* Assigned task: Look through the records, and wherever the string "treeId" turns up, copy out that line.
------------------------------------
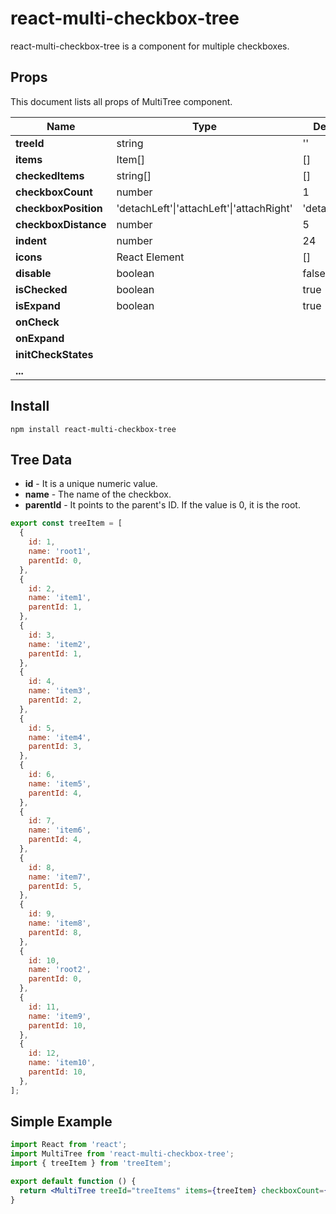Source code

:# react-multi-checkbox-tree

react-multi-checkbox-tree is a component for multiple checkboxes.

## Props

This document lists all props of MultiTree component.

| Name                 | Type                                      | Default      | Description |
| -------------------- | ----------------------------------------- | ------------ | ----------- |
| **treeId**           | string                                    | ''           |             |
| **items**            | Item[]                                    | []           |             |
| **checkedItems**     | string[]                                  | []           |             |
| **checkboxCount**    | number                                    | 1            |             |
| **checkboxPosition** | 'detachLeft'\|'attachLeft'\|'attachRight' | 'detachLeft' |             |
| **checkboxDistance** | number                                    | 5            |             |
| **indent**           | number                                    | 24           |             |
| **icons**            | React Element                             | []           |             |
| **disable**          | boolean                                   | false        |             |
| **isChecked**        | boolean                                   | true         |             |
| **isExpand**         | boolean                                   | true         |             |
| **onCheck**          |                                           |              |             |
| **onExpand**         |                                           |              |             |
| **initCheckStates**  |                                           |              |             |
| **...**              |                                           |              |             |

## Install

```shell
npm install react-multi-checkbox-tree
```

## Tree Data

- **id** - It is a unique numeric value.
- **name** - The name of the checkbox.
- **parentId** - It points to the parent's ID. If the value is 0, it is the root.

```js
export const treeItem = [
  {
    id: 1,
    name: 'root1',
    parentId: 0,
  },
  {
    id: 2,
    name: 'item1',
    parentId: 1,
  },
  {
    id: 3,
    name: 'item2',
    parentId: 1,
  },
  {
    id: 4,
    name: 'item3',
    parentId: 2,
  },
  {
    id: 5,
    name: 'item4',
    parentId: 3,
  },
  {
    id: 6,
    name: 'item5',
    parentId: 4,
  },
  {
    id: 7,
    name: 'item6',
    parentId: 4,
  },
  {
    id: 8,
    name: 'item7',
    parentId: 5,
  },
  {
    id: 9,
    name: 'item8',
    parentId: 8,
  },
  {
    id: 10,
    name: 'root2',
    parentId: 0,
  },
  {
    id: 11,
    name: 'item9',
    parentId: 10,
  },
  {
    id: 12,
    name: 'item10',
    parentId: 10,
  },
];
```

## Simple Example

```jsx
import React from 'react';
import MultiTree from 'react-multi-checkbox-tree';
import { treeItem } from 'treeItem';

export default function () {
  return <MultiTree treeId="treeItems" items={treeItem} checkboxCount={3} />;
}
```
------------------------------------
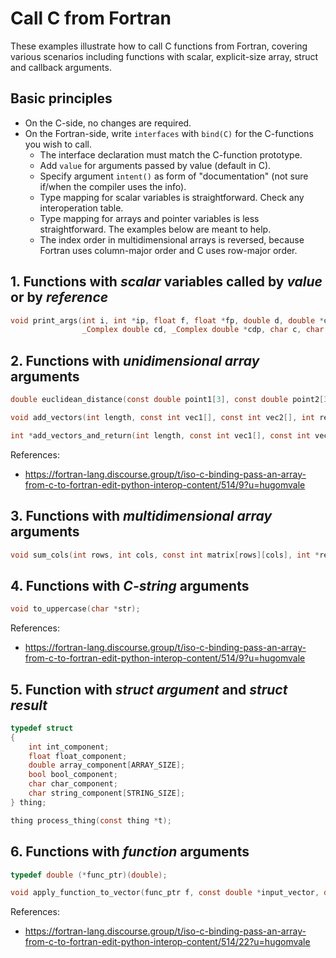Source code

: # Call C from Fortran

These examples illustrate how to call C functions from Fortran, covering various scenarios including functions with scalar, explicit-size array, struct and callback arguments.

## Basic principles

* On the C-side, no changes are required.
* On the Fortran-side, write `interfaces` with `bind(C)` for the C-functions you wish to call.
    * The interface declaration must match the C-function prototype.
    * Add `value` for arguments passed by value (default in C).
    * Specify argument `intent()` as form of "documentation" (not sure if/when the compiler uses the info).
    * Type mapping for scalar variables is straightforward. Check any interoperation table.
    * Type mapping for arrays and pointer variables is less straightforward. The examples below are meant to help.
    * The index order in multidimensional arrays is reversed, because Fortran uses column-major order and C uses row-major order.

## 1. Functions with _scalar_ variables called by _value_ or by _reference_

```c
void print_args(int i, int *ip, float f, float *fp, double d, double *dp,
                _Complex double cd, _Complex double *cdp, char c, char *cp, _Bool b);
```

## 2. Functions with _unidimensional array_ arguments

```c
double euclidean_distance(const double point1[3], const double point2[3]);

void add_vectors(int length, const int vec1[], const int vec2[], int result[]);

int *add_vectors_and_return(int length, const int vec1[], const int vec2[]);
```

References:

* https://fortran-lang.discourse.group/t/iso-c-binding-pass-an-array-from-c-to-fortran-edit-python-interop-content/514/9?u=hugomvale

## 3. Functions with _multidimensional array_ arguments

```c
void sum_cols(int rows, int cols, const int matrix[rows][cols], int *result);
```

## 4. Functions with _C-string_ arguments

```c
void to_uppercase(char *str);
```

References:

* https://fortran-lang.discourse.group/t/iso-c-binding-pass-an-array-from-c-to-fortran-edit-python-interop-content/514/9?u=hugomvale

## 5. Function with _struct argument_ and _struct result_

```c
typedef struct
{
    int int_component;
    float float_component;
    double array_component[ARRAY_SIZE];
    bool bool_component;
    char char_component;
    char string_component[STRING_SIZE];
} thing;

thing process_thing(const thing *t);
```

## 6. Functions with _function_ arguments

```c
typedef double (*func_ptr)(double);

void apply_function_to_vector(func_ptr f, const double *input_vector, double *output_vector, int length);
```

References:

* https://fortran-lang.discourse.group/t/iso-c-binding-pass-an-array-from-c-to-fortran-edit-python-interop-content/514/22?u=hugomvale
------------------------------------
* Final answer:
| **treeId**           | string                                    | ''           |             |
  return <MultiTree treeId="treeItems" items={treeItem} checkboxCount={3} />;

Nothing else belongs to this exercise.